# Question Answering
Este notebook aplica Question Answering otimizado em documentos longos

### Como funciona:
1. Extrai o texto do PDF/DOCX
2. Divide em *chunks* moderados
3. Cria embeddings dos chunks (SentenceTransformers)
4. Indexa os embeddings no **FAISS**
5. Ao receber uma pergunta:
   - Busca no FAISS os chunks mais relevantes
   - Passa somente esses trechos ao modelo QA (DistilBERT ou RoBERTa)
---


In [None]:

!pip install transformers torch pdfplumber python-docx nltk faiss-cpu sentence-transformers


In [17]:

import pdfplumber
from docx import Document
from transformers import pipeline
import torch
import nltk
import os
import time
import faiss
from sentence_transformers import SentenceTransformer

nltk.download('punkt')

device = 0 if torch.cuda.is_available() else -1

models = {
    # "distilbert": pipeline("question-answering", model="distilbert-base-uncased-distilled-squad", device=device),
    "falconsai": pipeline("question-answering", model="Falconsai/question_answering_v2", device=device),
    "bert": pipeline("question-answering", model="usamakenway/Bert-question-answering-optimized", device=device),
    "roberta": pipeline("question-answering", model="deepset/xlm-roberta-large-squad2", device=device)
}

# embeddings
embedder = SentenceTransformer("sentence-transformers/all-MiniLM-L6-v2")


[nltk_data] Downloading package punkt to /root/nltk_data...
[nltk_data]   Package punkt is already up-to-date!
Device set to use cuda:0


pytorch_model.bin:   0%|          | 0.00/436M [00:00<?, ?B/s]

tokenizer_config.json:   0%|          | 0.00/401 [00:00<?, ?B/s]

vocab.txt: 0.00B [00:00, ?B/s]

model.safetensors:   0%|          | 0.00/436M [00:00<?, ?B/s]

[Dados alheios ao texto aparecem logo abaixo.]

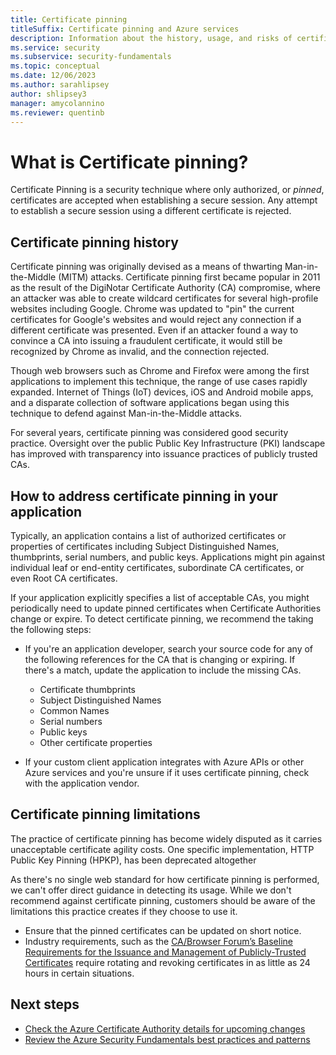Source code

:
 ```yaml
---
title: Certificate pinning
titleSuffix: Certificate pinning and Azure services
description: Information about the history, usage, and risks of certificate pinning.
ms.service: security
ms.subservice: security-fundamentals
ms.topic: conceptual
ms.date: 12/06/2023
ms.author: sarahlipsey
author: shlipsey3
manager: amycolannino
ms.reviewer: quentinb
---
```


# What is Certificate pinning?

Certificate Pinning is a security technique where only authorized, or *pinned*, certificates are accepted when establishing a secure session. Any attempt to establish a secure session using a different certificate is rejected.

## Certificate pinning history
Certificate pinning was originally devised as a means of thwarting Man-in-the-Middle (MITM) attacks. Certificate pinning first became popular in 2011 as the result of the DigiNotar Certificate Authority (CA) compromise, where an attacker was able to create wildcard certificates for several high-profile websites including Google. Chrome was updated to "pin" the current certificates for Google's websites and would reject any connection if a different certificate was presented. Even if an attacker found a way to convince a CA into issuing a fraudulent certificate, it would still be recognized by Chrome as invalid, and the connection rejected.

Though web browsers such as Chrome and Firefox were among the first applications to implement this technique, the range of use cases rapidly expanded. Internet of Things (IoT) devices, iOS and Android mobile apps, and a disparate collection of software applications began using this technique to defend against Man-in-the-Middle attacks.

For several years, certificate pinning was considered good security practice. Oversight over the public Public Key Infrastructure (PKI) landscape has improved with transparency into issuance practices of publicly trusted CAs.

## How to address certificate pinning in your application

Typically, an application contains a list of authorized certificates or properties of certificates including Subject Distinguished Names, thumbprints, serial numbers, and public keys. Applications might pin against individual leaf or end-entity certificates, subordinate CA certificates, or even Root CA certificates.

If your application explicitly specifies a list of acceptable CAs, you might periodically need to update pinned certificates when Certificate Authorities change or expire. To detect certificate pinning, we recommend the taking the following steps:

- If you're an application developer, search your source code for any of the following references for the CA that is changing or expiring. If there's a match, update the application to include the missing CAs.
    - Certificate thumbprints
    - Subject Distinguished Names
    - Common Names
    - Serial numbers
    - Public keys
    - Other certificate properties

- If your custom client application integrates with Azure APIs or other Azure services and you're unsure if it uses certificate pinning, check with the application vendor.

## Certificate pinning limitations
The practice of certificate pinning has become widely disputed as it carries unacceptable certificate agility costs. One specific implementation, HTTP Public Key Pinning (HPKP), has been deprecated altogether

As there's no single web standard for how certificate pinning is performed, we can't offer direct guidance in detecting its usage. While we don't recommend against certificate pinning, customers should be aware of the limitations this practice creates if they choose to use it.

- Ensure that the pinned certificates can be updated on short notice.
- Industry requirements, such as the [CA/Browser Forum’s Baseline Requirements for the Issuance and Management of Publicly-Trusted Certificates](https://cabforum.org/about-the-baseline-requirements/) require rotating and revoking certificates in as little as 24 hours in certain situations.

## Next steps

- [Check the Azure Certificate Authority details for upcoming changes](azure-CA-details.md)
- [Review the Azure Security Fundamentals best practices and patterns](best-practices-and-patterns.md)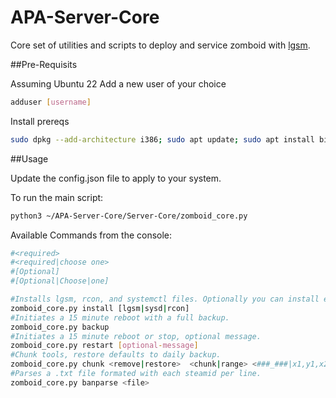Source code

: # APA-Server-Core

Core set of utilities and scripts to deploy and service zomboid with [lgsm](https://linuxgsm.com/servers/pzserver/).

##Pre-Requisits

Assuming Ubuntu 22
Add a new user of your choice

```bash
adduser [username]
```

Install prereqs

```bash
sudo dpkg --add-architecture i386; sudo apt update; sudo apt install binutils bsdmainutils bzip2 lib32gcc-s1 lib32stdc++6 libsdl2-2.0-0:i386 openjdk-21-jre pigz rng-tools5 steamcmd unzip
```

##Usage

Update the config.json file to apply to your system.

To run the main script:

```bash
python3 ~/APA-Server-Core/Server-Core/zomboid_core.py
```

Available Commands from the console:

```bash
#<required>
#<required|choose one>
#[Optional]
#[Optional|Choose|one]

#Installs lgsm, rcon, and systemctl files. Optionally you can install each piece individually.
zomboid_core.py install [lgsm|sysd|rcon]
#Initiates a 15 minute reboot with a full backup.
zomboid_core.py backup
#Initiates a 15 minute reboot or stop, optional message.
zomboid_core.py restart [optional-message]
#Chunk tools, restore defaults to daily backup.
zomboid_core.py chunk <remove|restore>  <chunk|range> <###_###|x1,y1,x2,y2> [daily|recent]
#Parses a .txt file formated with each steamid per line.
zomboid_core.py banparse <file>
```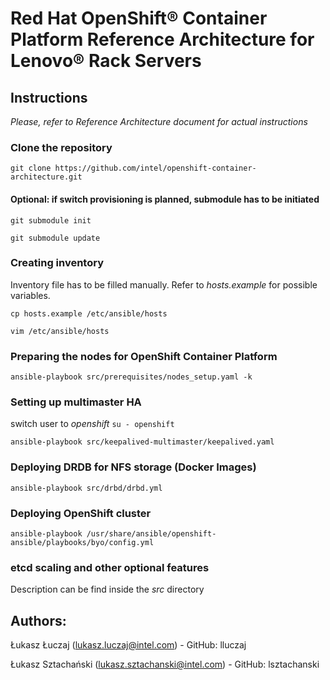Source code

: # Red Hat OpenShift®  Container Platform Reference Architecture for Lenovo® Rack Servers

## Instructions
*Please, refer to Reference Architecture document for actual instructions*

### Clone the repository
```git clone https://github.com/intel/openshift-container-architecture.git```

#### Optional: if switch provisioning is planned, submodule has to be initiated

```git submodule init```

```git submodule update```

### Creating inventory
Inventory file has to be filled manually.
Refer to *hosts.example* for possible variables. 

```cp hosts.example /etc/ansible/hosts```

```vim /etc/ansible/hosts```


### Preparing the nodes for OpenShift Container Platform

```ansible-playbook src/prerequisites/nodes_setup.yaml -k```

### Setting up multimaster HA
switch user to *openshift*
```su - openshift```

```ansible-playbook src/keepalived-multimaster/keepalived.yaml```

### Deploying DRDB for NFS storage (Docker Images)

```ansible-playbook src/drbd/drbd.yml```

### Deploying OpenShift cluster
```ansible-playbook /usr/share/ansible/openshift-ansible/playbooks/byo/config.yml```

### etcd scaling and other optional features
Description can be find inside the _src_ directory

## Authors:
Łukasz Łuczaj (lukasz.luczaj@intel.com) - GitHub: lluczaj

Łukasz Sztachański (lukasz.sztachanski@intel.com) - GitHub: lsztachanski
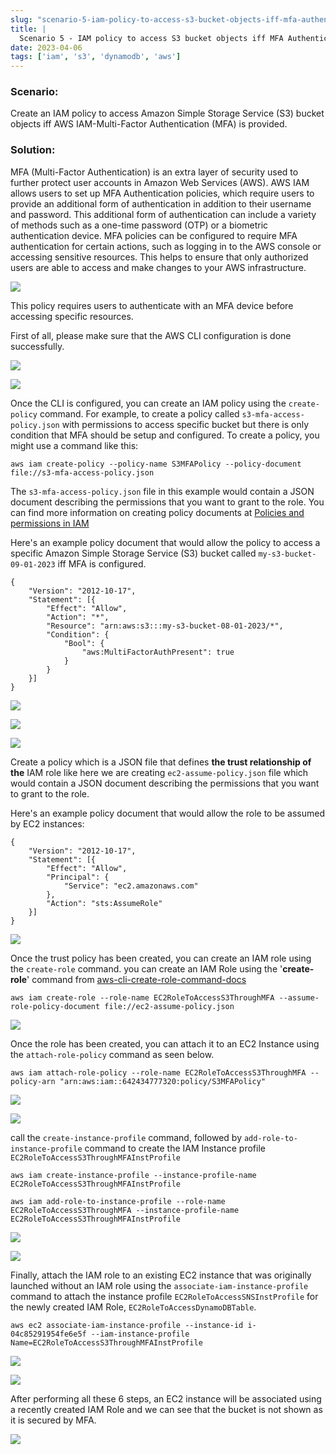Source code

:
 ```yaml
---
slug: "scenario-5-iam-policy-to-access-s3-bucket-objects-iff-mfa-authentication-is-provided"
title: |
  Scenario 5 - IAM policy to access S3 bucket objects iff MFA Authentication is provided
date: 2023-04-06
tags: ['iam', 's3', 'dynamodb', 'aws']
---
```


### Scenario:

<!-- more -->




Create an IAM policy to access Amazon Simple Storage Service (S3) bucket objects iff AWS IAM-Multi-Factor Authentication (MFA) is provided.


### Solution:


MFA (Multi-Factor Authentication) is an extra layer of security used to further protect user accounts in Amazon Web Services (AWS). AWS IAM allows users to set up MFA Authentication policies, which require users to provide an additional form of authentication in addition to their username and password. This additional form of authentication can include a variety of methods such as a one-time password (OTP) or a biometric authentication device. MFA policies can be configured to require MFA authentication for certain actions, such as logging in to the AWS console or accessing sensitive resources. This helps to ensure that only authorized users are able to access and make changes to your AWS infrastructure.


![](https://cdn.hashnode.com/res/hashnode/image/upload/v1674063581348/72535279-48ee-4e30-9ef0-0fe602d3fabd.png)


This policy requires users to authenticate with an MFA device before accessing specific resources.


First of all, please make sure that the AWS CLI configuration is done successfully.


![](https://cdn.hashnode.com/res/hashnode/image/upload/v1674063648972/597c8da5-f60e-4330-b792-d9a8a7c5cf14.png)


![](https://cdn.hashnode.com/res/hashnode/image/upload/v1674063657064/3b6d6e81-271e-48ec-916d-5e224e6b46b6.png)


Once the CLI is configured, you can create an IAM policy using the `create-policy` command. For example, to create a policy called `s3-mfa-access-policy.json` with permissions to access specific bucket but there is only condition that MFA should be setup and configured. To create a policy, you might use a command like this:



```
aws iam create-policy --policy-name S3MFAPolicy --policy-document file://s3-mfa-access-policy.json

```

The `s3-mfa-access-policy.json` file in this example would contain a JSON document describing the permissions that you want to grant to the role. You can find more information on creating policy documents at [Policies and permissions in IAM](https://docs.aws.amazon.com/IAM/latest/UserGuide/access_policies.html)


Here's an example policy document that would allow the policy to access a specific Amazon Simple Storage Service (S3) bucket called `my-s3-bucket-09-01-2023` iff MFA is configured.



```
{
    "Version": "2012-10-17",
    "Statement": [{
        "Effect": "Allow",
        "Action": "*",
        "Resource": "arn:aws:s3:::my-s3-bucket-08-01-2023/*",
        "Condition": {
            "Bool": {
                "aws:MultiFactorAuthPresent": true
            }
        }
    }]
}

```

![](https://cdn.hashnode.com/res/hashnode/image/upload/v1674063778815/377932f8-aec5-4718-8038-e6a718ff703b.png)


![](https://cdn.hashnode.com/res/hashnode/image/upload/v1674063784172/6093321a-5307-4f4f-aedd-0866ce81e058.png)


![](https://cdn.hashnode.com/res/hashnode/image/upload/v1674063790974/306b74c5-a7e7-48ce-b050-28217500f554.png)


Create a policy which is a JSON file that defines **the trust relationship of the** IAM role like here we are creating `ec2-assume-policy.json` file which would contain a JSON document describing the permissions that you want to grant to the role.


Here's an example policy document that would allow the role to be assumed by EC2 instances:



```
{
    "Version": "2012-10-17",
    "Statement": [{
        "Effect": "Allow",
        "Principal": {
            "Service": "ec2.amazonaws.com"
        },
        "Action": "sts:AssumeRole"
    }]
}

```

![](https://cdn.hashnode.com/res/hashnode/image/upload/v1674063813680/6fe476f3-e76e-4d7f-93d1-cb030692001b.png)


Once the trust policy has been created, you can create an IAM role using the `create-role` command. you can create an IAM Role using the '**create-role**' command from [aws-cli-create-role-command-docs](https://awscli.amazonaws.com/v2/documentation/api/latest/reference/iam/create-role.html)



```
aws iam create-role --role-name EC2RoleToAccessS3ThroughMFA --assume-role-policy-document file://ec2-assume-policy.json

```

![](https://cdn.hashnode.com/res/hashnode/image/upload/v1674063846293/520b032a-72fe-4d81-8135-acc61836bd57.png)


Once the role has been created, you can attach it to an EC2 Instance using the `attach-role-policy` command as seen below.



```
aws iam attach-role-policy --role-name EC2RoleToAccessS3ThroughMFA --policy-arn "arn:aws:iam::642434777320:policy/S3MFAPolicy"

```

![](https://cdn.hashnode.com/res/hashnode/image/upload/v1674063864932/c094cfaa-c80c-4058-a0ee-f540f0101f4a.png)


![](https://cdn.hashnode.com/res/hashnode/image/upload/v1674063874260/e10f3f6a-b198-472a-bb8d-57072baeca9e.png)


call the `create-instance-profile` command, followed by `add-role-to-instance-profile` command to create the IAM Instance profile `EC2RoleToAccessS3ThroughMFAInstProfile`



```
aws iam create-instance-profile --instance-profile-name EC2RoleToAccessS3ThroughMFAInstProfile

aws iam add-role-to-instance-profile --role-name EC2RoleToAccessS3ThroughMFA --instance-profile-name EC2RoleToAccessS3ThroughMFAInstProfile

```

![](https://cdn.hashnode.com/res/hashnode/image/upload/v1674063893752/cd912119-9cbe-411f-b506-b43340ae7d7b.png)


![](https://cdn.hashnode.com/res/hashnode/image/upload/v1674063903181/bba22be2-8a63-4d21-8a15-7a8cf3e05337.png)


Finally, attach the IAM role to an existing EC2 instance that was originally launched without an IAM role using the `associate-iam-instance-profile` command to attach the instance profile `EC2RoleToAccessSNSInstProfile` for the newly created IAM Role, `EC2RoleToAccessDynamoDBTable`.



```
aws ec2 associate-iam-instance-profile --instance-id i-04c85291954fe6e5f --iam-instance-profile Name=EC2RoleToAccessS3ThroughMFAInstProfile

```

![](https://cdn.hashnode.com/res/hashnode/image/upload/v1674063971915/1c329c10-1854-4d5b-93ef-33f84e3096ef.png)


![](https://cdn.hashnode.com/res/hashnode/image/upload/v1674064013474/4efed99f-7774-4cc0-8d60-aaa1459b12b7.png)


After performing all these 6 steps, an EC2 instance will be associated using a recently created IAM Role and we can see that the bucket is not shown as it is secured by MFA.


![](https://cdn.hashnode.com/res/hashnode/image/upload/v1674064003728/7219f532-2f0c-4495-bde0-b72303e71aec.png)


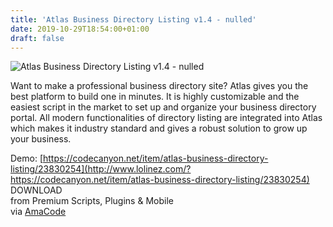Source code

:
 ```yaml
---
title: 'Atlas Business Directory Listing v1.4 - nulled'
date: 2019-10-29T18:54:00+01:00
draft: false
---
```


![Atlas Business Directory Listing v1.4 - nulled](http://www.codelist.cc/uploads/posts/2019-07/1562608346_atlas.jpg "Atlas Business Directory Listing v1.4 - nulled")  
  
Want to make a professional business directory site? Atlas gives you the best platform to build one in minutes. It is highly customizable and the easiest script in the market to set up and organize your business directory portal. All modern functionalities of directory listing are integrated into Atlas which makes it industry standard and gives a robust solution to grow up your business.  
  
Demo: [https://codecanyon.net/item/atlas-business-directory-listing/23830254](http://www.lolinez.com/?https://codecanyon.net/item/atlas-business-directory-listing/23830254)  
DOWNLOAD  
from Premium Scripts, Plugins & Mobile  
via [AmaCode](https://amazcode.ooo)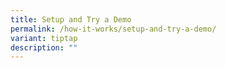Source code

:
 ```yaml
---
title: Setup and Try a Demo
permalink: /how-it-works/setup-and-try-a-demo/
variant: tiptap
description: ""
---
```

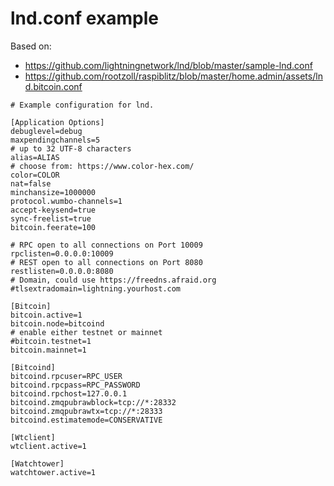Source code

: # lnd.conf example
Based on:  
* https://github.com/lightningnetwork/lnd/blob/master/sample-lnd.conf  
* https://github.com/rootzoll/raspiblitz/blob/master/home.admin/assets/lnd.bitcoin.conf

```
# Example configuration for lnd.

[Application Options]
debuglevel=debug
maxpendingchannels=5
# up to 32 UTF-8 characters
alias=ALIAS
# choose from: https://www.color-hex.com/
color=COLOR
nat=false
minchansize=1000000
protocol.wumbo-channels=1 
accept-keysend=true
sync-freelist=true
bitcoin.feerate=100

# RPC open to all connections on Port 10009
rpclisten=0.0.0.0:10009
# REST open to all connections on Port 8080
restlisten=0.0.0.0:8080
# Domain, could use https://freedns.afraid.org
#tlsextradomain=lightning.yourhost.com  

[Bitcoin]
bitcoin.active=1
bitcoin.node=bitcoind
# enable either testnet or mainnet
#bitcoin.testnet=1
bitcoin.mainnet=1

[Bitcoind]
bitcoind.rpcuser=RPC_USER
bitcoind.rpcpass=RPC_PASSWORD
bitcoind.rpchost=127.0.0.1
bitcoind.zmqpubrawblock=tcp://*:28332
bitcoind.zmqpubrawtx=tcp://*:28333
bitcoind.estimatemode=CONSERVATIVE

[Wtclient]
wtclient.active=1

[Watchtower]
watchtower.active=1
```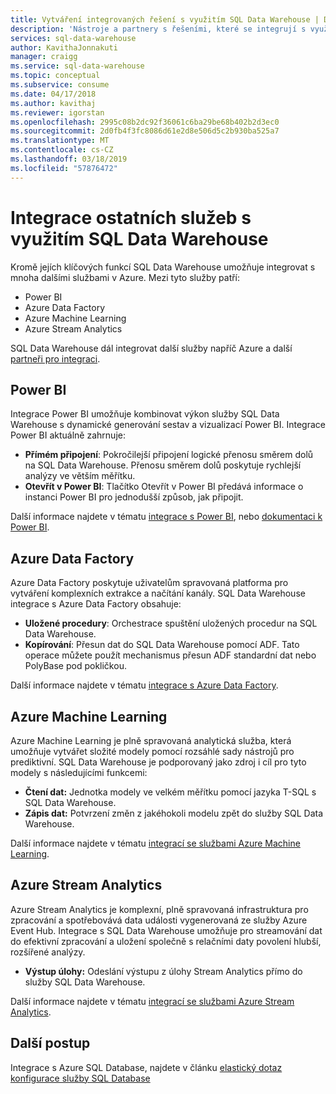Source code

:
 ```yaml
---
title: Vytváření integrovaných řešení s využitím SQL Data Warehouse | Dokumentace Microsoftu
description: 'Nástroje a partnery s řešeními, které se integrují s využitím SQL Data Warehouse. '
services: sql-data-warehouse
author: KavithaJonnakuti
manager: craigg
ms.service: sql-data-warehouse
ms.topic: conceptual
ms.subservice: consume
ms.date: 04/17/2018
ms.author: kavithaj
ms.reviewer: igorstan
ms.openlocfilehash: 2995c08b2dc92f36061c6ba29be68b402b2d3ec0
ms.sourcegitcommit: 2d0fb4f3fc8086d61e2d8e506d5c2b930ba525a7
ms.translationtype: MT
ms.contentlocale: cs-CZ
ms.lasthandoff: 03/18/2019
ms.locfileid: "57876472"
---
```

# <a name="integrate-other-services-with-sql-data-warehouse"></a>Integrace ostatních služeb s využitím SQL Data Warehouse
Kromě jejích klíčových funkcí SQL Data Warehouse umožňuje integrovat s mnoha dalšími službami v Azure. Mezi tyto služby patří:

* Power BI
* Azure Data Factory
* Azure Machine Learning
* Azure Stream Analytics

SQL Data Warehouse dál integrovat další služby napříč Azure a další [partneři pro integraci](sql-data-warehouse-partner-data-integration.md).

## <a name="power-bi"></a>Power BI
Integrace Power BI umožňuje kombinovat výkon služby SQL Data Warehouse s dynamické generování sestav a vizualizací Power BI. Integrace Power BI aktuálně zahrnuje:

* **Přímém připojení**: Pokročilejší připojení logické přenosu směrem dolů na SQL Data Warehouse. Přenosu směrem dolů poskytuje rychlejší analýzy ve větším měřítku.
* **Otevřít v Power BI**: Tlačítko Otevřít v Power BI předává informace o instanci Power BI pro jednodušší způsob, jak připojit.

Další informace najdete v tématu [integrace s Power BI](sql-data-warehouse-get-started-visualize-with-power-bi.md), nebo [dokumentaci k Power BI](https://powerbi.microsoft.com/blog/exploring-azure-sql-data-warehouse-with-power-bi/).

## <a name="azure-data-factory"></a>Azure Data Factory
Azure Data Factory poskytuje uživatelům spravovaná platforma pro vytváření komplexních extrakce a načítání kanály. SQL Data Warehouse integrace s Azure Data Factory obsahuje:

* **Uložené procedury**: Orchestrace spuštění uložených procedur na SQL Data Warehouse.
* **Kopírování**: Přesun dat do SQL Data Warehouse pomocí ADF. Tato operace můžete použít mechanismus přesun ADF standardní dat nebo PolyBase pod pokličkou. 

Další informace najdete v tématu [integrace s Azure Data Factory](https://docs.microsoft.com/azure/data-factory/load-azure-sql-data-warehouse?toc=/azure/sql-data-warehouse/toc.json).

## <a name="azure-machine-learning"></a>Azure Machine Learning
Azure Machine Learning je plně spravovaná analytická služba, která umožňuje vytvářet složité modely pomocí rozsáhlé sady nástrojů pro prediktivní. SQL Data Warehouse je podporovaný jako zdroj i cíl pro tyto modely s následujícími funkcemi:

* **Čtení dat:** Jednotka modely ve velkém měřítku pomocí jazyka T-SQL s SQL Data Warehouse.
* **Zápis dat:** Potvrzení změn z jakéhokoli modelu zpět do služby SQL Data Warehouse.

Další informace najdete v tématu [integrací se službami Azure Machine Learning](sql-data-warehouse-get-started-analyze-with-azure-machine-learning.md).

## <a name="azure-stream-analytics"></a>Azure Stream Analytics
Azure Stream Analytics je komplexní, plně spravovaná infrastruktura pro zpracování a spotřebovává data události vygenerovaná ze služby Azure Event Hub.  Integrace s SQL Data Warehouse umožňuje pro streamování dat do efektivní zpracování a uložení společně s relačními daty povolení hlubší, rozšířené analýzy.  

* **Výstup úlohy:** Odeslání výstupu z úlohy Stream Analytics přímo do služby SQL Data Warehouse.

Další informace najdete v tématu [integrací se službami Azure Stream Analytics](sql-data-warehouse-integrate-azure-stream-analytics.md).

## <a name="next-steps"></a>Další postup
Integrace s Azure SQL Database, najdete v článku [elastický dotaz konfigurace služby SQL Database](tutorial-elastic-query-with-sql-datababase-and-sql-data-warehouse.md)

tokenizer.json: 0.00B [00:00, ?B/s]

special_tokens_map.json:   0%|          | 0.00/125 [00:00<?, ?B/s]

Device set to use cuda:0
Some weights of the model checkpoint at deepset/xlm-roberta-large-squad2 were not used when initializing XLMRobertaForQuestionAnswering: ['roberta.pooler.dense.bias', 'roberta.pooler.dense.weight']
- This IS expected if you are initializing XLMRobertaForQuestionAnswering from the checkpoint of a model trained on another task or with another architecture (e.g. initializing a BertForSequenceClassification model from a BertForPreTraining model).
- This IS NOT expected if you are initializing XLMRobertaForQuestionAnswering from the checkpoint of a model that you expect to be exactly identical (initializing a BertForSequenceClassification model from a BertForSequenceClassification model).
Device set to use cuda:0


In [4]:

def extract_text(file_path):
    extension = os.path.splitext(file_path)[1].lower()
    text = ""

    if extension == '.pdf':
        with pdfplumber.open(file_path) as pdf:
            for page in pdf.pages:
                page_text = page.extract_text()
                if page_text:
                    text += page_text + "\n"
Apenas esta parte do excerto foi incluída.